Any way to stop this?
Thanks for any insights again.
一方面,问题比我想象的更严重:
现在,在我更复杂的示例(jq_manage)中似乎有一种情况,即从管道中一遍又一遍地读取相同的数据(即使没有新数据写入其中)。
另一方面,我找到了一个简单的解决方案(根据丹尼斯的评论进行编辑):
就像魅力一样。
不涉及套接字或管道。
简单的。
On the one hand the problem is worse than I thought:
Now there seems to be a case in my more complex example (jq_manage) where the same data is being read over and over again from the pipe (even though no new data is being written to it).
On the other hand, I found a simple solution (edited following Dennis' comment):
Works like a charm.
No socket or pipe involved.
Simple.
。您可以使用 GNU Parallel 来做到这一点。您不需要此脚本。
http://www.gnu.org/software/parallel/man.html#options
您可以设置 max-procs“作业槽数。并行运行最多 N 个作业。”有一个选项可以设置您要使用的 CPU 核心数。您可以将已执行作业的列表保存到日志文件中,但这是一个测试版功能。
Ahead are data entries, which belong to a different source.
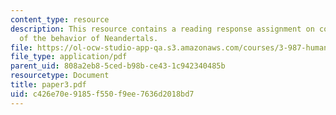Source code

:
 ```yaml
---
content_type: resource
description: This resource contains a reading response assignment on contrasting views
  of the behavior of Neandertals.
file: https://ol-ocw-studio-app-qa.s3.amazonaws.com/courses/3-987-human-origins-and-evolution-spring-2006/c426e70e9185f550f9ee7636d2018bd7_paper3.pdf
file_type: application/pdf
parent_uid: 808a2eb8-5ced-b98b-ce43-1c942340485b
resourcetype: Document
title: paper3.pdf
uid: c426e70e-9185-f550-f9ee-7636d2018bd7
---
```

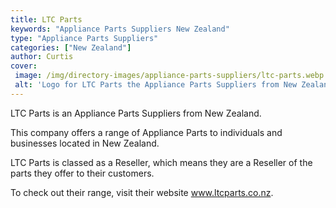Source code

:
 ```yaml
---
title: LTC Parts
keywords: "Appliance Parts Suppliers New Zealand"
type: "Appliance Parts Suppliers"
categories: ["New Zealand"]
author: Curtis
cover: 
 image: /img/directory-images/appliance-parts-suppliers/ltc-parts.webp
 alt: 'Logo for LTC Parts the Appliance Parts Suppliers from New Zealand'
---
```


LTC Parts is an Appliance Parts Suppliers from New Zealand.

This company offers a range of Appliance Parts to individuals and businesses located in New Zealand.

LTC Parts is classed as a Reseller, which means they are a Reseller of the parts they offer to their customers.

To check out their range, visit their website www.ltcparts.co.nz.
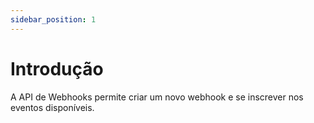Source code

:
 ```yaml
---
sidebar_position: 1
---
```


# Introdução

A API de Webhooks permite criar um novo webhook e se inscrever nos eventos disponíveis.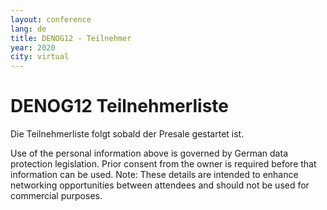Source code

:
 ```yaml
---
layout: conference
lang: de
title: DENOG12 - Teilnehmer
year: 2020
city: virtual
---
```


# DENOG12 Teilnehmerliste

Die Teilnehmerliste folgt sobald der Presale gestartet ist.

Use of the personal information above is governed by German data protection legislation. Prior consent from the owner is required before that information can be used.
Note: These details are intended to enhance networking opportunities between attendees and should not be used for commercial purposes.
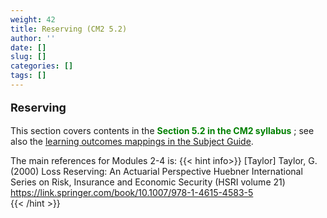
 ```yaml
---
weight: 42
title: Reserving (CM2 5.2)
author: ''
date: []
slug: []
categories: []
tags: []
---
```


**<p style="font-size:18px;">Reserving</p>**

This section covers contents in the <span style="color: green;"> **Section 5.2 in the CM2 syllabus** </span>; see also the [learning outcomes mappings in the Subject Guide](../0-subject-guide/SILO).

The main references for Modules 2-4 is:
{{< hint info>}}
[Taylor] Taylor, G. (2000) Loss Reserving: An Actuarial Perspective Huebner International Series on Risk, Insurance and Economic Security (HSRI volume 21) https://link.springer.com/book/10.1007/978-1-4615-4583-5  
{{< /hint >}}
You can do this with GNU Parallel. You will not need a this scripting.
http://www.gnu.org/software/parallel/man.html#options
You can set max-procs "Number of jobslots. Run up to N jobs in parallel." There is an option to set the number of CPU cores you want to use. You can save the list of executed jobs to a log file, but that is a beta feature.